Two guest speakers presented material covering interracial adoptions and the impact of Fetal Alcohol Spectrum Disorders. Staff from the PRCs shared their successes with one another during the conference. At one PRC, staff members bring “goodie bags” of sunscreen and first aid supplies to home visits, and families have been receptive. Another program discussed having helped families advocate for adoption subsidy increases. Others shared information about their monthly youth and adult support groups. Several other agencies described their successful use of respite services and therapeutic trainings that they have provided for families.

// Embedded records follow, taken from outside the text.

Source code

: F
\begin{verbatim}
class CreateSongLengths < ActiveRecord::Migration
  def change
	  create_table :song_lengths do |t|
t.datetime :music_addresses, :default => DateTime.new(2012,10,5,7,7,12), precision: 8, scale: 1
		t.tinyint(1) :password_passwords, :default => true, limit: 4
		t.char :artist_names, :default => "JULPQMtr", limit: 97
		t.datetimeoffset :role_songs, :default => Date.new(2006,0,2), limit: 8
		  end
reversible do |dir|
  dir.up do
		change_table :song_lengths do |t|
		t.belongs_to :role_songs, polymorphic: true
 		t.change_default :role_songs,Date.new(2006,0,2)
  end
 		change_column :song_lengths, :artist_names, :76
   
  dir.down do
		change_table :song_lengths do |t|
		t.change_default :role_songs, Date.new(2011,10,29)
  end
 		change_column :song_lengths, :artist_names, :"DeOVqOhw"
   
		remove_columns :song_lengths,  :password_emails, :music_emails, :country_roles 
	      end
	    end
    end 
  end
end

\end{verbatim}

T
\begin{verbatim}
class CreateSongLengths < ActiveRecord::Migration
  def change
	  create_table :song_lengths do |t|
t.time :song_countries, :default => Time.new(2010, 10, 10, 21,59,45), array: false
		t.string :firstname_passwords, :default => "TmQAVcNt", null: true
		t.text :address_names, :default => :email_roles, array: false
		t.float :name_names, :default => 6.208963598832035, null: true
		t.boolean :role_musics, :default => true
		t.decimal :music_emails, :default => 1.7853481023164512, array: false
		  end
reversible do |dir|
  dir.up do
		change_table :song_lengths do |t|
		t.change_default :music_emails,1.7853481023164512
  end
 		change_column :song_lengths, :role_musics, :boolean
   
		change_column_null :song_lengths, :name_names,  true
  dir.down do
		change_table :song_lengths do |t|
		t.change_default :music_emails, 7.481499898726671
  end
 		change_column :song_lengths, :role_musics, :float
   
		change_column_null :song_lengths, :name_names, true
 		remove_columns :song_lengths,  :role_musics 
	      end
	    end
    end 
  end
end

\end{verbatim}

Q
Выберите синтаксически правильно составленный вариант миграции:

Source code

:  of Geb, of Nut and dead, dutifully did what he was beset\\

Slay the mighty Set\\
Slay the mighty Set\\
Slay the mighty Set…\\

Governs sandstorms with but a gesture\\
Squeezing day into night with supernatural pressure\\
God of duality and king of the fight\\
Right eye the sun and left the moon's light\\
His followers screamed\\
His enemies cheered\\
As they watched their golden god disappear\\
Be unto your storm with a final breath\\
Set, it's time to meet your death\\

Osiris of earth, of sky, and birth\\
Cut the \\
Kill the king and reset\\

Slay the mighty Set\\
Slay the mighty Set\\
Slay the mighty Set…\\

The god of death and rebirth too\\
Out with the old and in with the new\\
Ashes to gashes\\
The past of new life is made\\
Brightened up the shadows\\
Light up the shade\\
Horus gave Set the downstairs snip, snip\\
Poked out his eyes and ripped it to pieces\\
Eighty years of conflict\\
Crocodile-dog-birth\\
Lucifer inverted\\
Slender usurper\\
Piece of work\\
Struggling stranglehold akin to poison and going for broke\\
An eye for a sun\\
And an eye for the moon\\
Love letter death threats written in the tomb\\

Statewide Central Register News and Notes

The SCR’s Quality Assurance (QA) team has expanded, with Laurie Smith being promoted as the quality assurance manager, and the additions of Sophia Davis, Julie Moessner and Mark Walden. The SCR has also completed implementation of the new QA software package called NICE, which combines QA and workforce management components for a thorough view of quality performance indicators and quality trends. The QA team works with new staff to develop their skills, coaches experienced staff on new procedures, uses call recordings to analyze call flows and finds economies of scale with procedures to improve quality and productivity.
 
The SCR’s expanded team is developing programs outside the traditional intake work to enhance the quality of data and operations management. Through ongoing auditing and monitoring, the team is completing special projects that target key performance areas and create trend-reporting data that can improve efficiency. The SCR is researching and combining state-of-the-art aspects of various OCFS programs to broaden the scope of its quality measures.
 
Electronic Court-Ordered Investigations
A Local Commissioners Memorandum issued in May 2019 instructed local departments of social services (LDSS) to begin submitting court-ordered investigations (COI) to the SCR electronically. This streamlines the process, and by June 3, 2019 the entire state was submitting COIs electronically. The SCR is now processing more than 80 COIs a week. LDSS and SCR staff have found this quite helpful.
 
Using Metrics and Software to Improve Business Flow
The SCR has continued to explore opportunities to improve the efficiency of operations over the past quarter. Examples include using software to automate manual supervisory tasks and using key performance measures to inform staffing decisions. As a result, supervisory staff now have more time to devote to their other responsibilities. The number of overtime hours has been decreased for all staff and the remaining overtime hours have been shifted to the areas of greatest need.